Дядя Ладо замолчал. Потом внезапно обернулся ко мне:

— А ты что делаешь?

— Я?

— Почему поднялся чуть свет?

Я воспользовался случаем и объяснил, почему я оказался здесь в такую рань. Дядя Ладо встал, положил мне на плечо грубую, тяжелую, как чугун, руку:

— Нетрудное дело затеяли… Разрушать легко… Вот я много рушил… В один день разрушил то, что годами строилось. — Он махнул рукой и пошел прочь, но снова обернулся ко мне, глаза его наполнились грустью. — Ты это разрушишь… Но то, что я разрушил… больше построить не смог…

Настроение у меня испортилось. Пропало радостное волнение, которое еще до свету подняло меня с постели. Я стоял и бессмысленно смотрел вслед удалявшемуся Ладо. Он поговорил с рабочими и снова подошел ко мне. Мы собираемся, сказал он, так-то и так-то приступить к делу.

У меня был выработан свой план, я даже открыл рот, чтобы возразить, но старый рыбак опередил меня:

— Не начинай свою жизнь с разрушения… Как бы потом все не пошло наперекосяк…

Я понял, что дядя Ладо придавал мелочам такого рода большое значение…

Рабочие окружили дом.

Дядя Ладо поднялся по лестнице. Его широкие плечи замаячили на втором этаже.

Я стоял, как сторонний наблюдатель, и только следил за действиями рабочих, словно происходящее вовсе меня не касалось.

Взгляд мой скользнул по крыше нашего дома. На крыше стоял дядя Ладо и смотрел на Куру. Смотрел долго и пристально, потом повернул голову, обвел глазами двор, покосившиеся, с обломанными перилами балконы, грязные галереи, щербатые ступеньки, разрисованные сыростью стены…

Рушили старый дом, гнездо моего детства… Вместе с его стенами скоро канут в небытие беспечно, беззаботно проведенные здесь дни.
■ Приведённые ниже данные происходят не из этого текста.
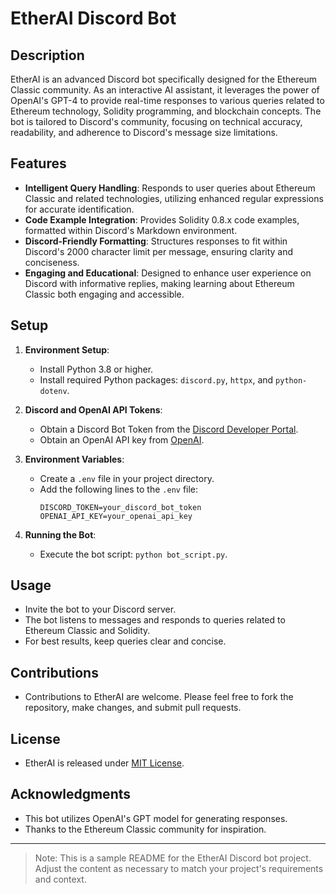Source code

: # EtherAI Discord Bot

## Description
EtherAI is an advanced Discord bot specifically designed for the Ethereum Classic community. As an interactive AI assistant, it leverages the power of OpenAI's GPT-4 to provide real-time responses to various queries related to Ethereum technology, Solidity programming, and blockchain concepts. The bot is tailored to Discord's community, focusing on technical accuracy, readability, and adherence to Discord's message size limitations.

## Features
- **Intelligent Query Handling**: Responds to user queries about Ethereum Classic and related technologies, utilizing enhanced regular expressions for accurate identification.
- **Code Example Integration**: Provides Solidity 0.8.x code examples, formatted within Discord's Markdown environment.
- **Discord-Friendly Formatting**: Structures responses to fit within Discord's 2000 character limit per message, ensuring clarity and conciseness.
- **Engaging and Educational**: Designed to enhance user experience on Discord with informative replies, making learning about Ethereum Classic both engaging and accessible.

## Setup
1. **Environment Setup**:
   - Install Python 3.8 or higher.
   - Install required Python packages: `discord.py`, `httpx`, and `python-dotenv`.

2. **Discord and OpenAI API Tokens**:
   - Obtain a Discord Bot Token from the [Discord Developer Portal](https://discord.com/developers/applications).
   - Obtain an OpenAI API key from [OpenAI](https://openai.com/).

3. **Environment Variables**:
   - Create a `.env` file in your project directory.
   - Add the following lines to the `.env` file:
     ```
     DISCORD_TOKEN=your_discord_bot_token
     OPENAI_API_KEY=your_openai_api_key
     ```

4. **Running the Bot**:
   - Execute the bot script: `python bot_script.py`.

## Usage
- Invite the bot to your Discord server.
- The bot listens to messages and responds to queries related to Ethereum Classic and Solidity.
- For best results, keep queries clear and concise.

## Contributions
- Contributions to EtherAI are welcome. Please feel free to fork the repository, make changes, and submit pull requests.

## License
- EtherAI is released under [MIT License](https://opensource.org/licenses/MIT).

## Acknowledgments
- This bot utilizes OpenAI's GPT model for generating responses.
- Thanks to the Ethereum Classic community for inspiration.

---

> Note: This is a sample README for the EtherAI Discord bot project. Adjust the content as necessary to match your project's requirements and context.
Сердце мое горько сжималось, во мне самом что-то рушилось… Это был мир, прочувствованный и пережитый сердцем ребенка, увиденный глазами ребенка. Вместо него в моей памяти воскресала другая жизнь, мимо которой я тогда прошел, которую не мог увидеть, не мог прочувствовать и которую я сейчас вижу другими глазами и переживаю совсем по-другому.


Разлившаяся Кура не умещалась в берегах. Она с ревом катила свои мутные волны, с силой вращая колеса мельницы, которые шлепали по воде, поднимая мутные брызги. Во дворе стоял запах сена и навоза. Борчалинские татары, поставив своих верблюдов на колени, грузили на них мешки с мукой. Там же стоя дремал оседланный мул. Выпряженные быки лениво щипали траву.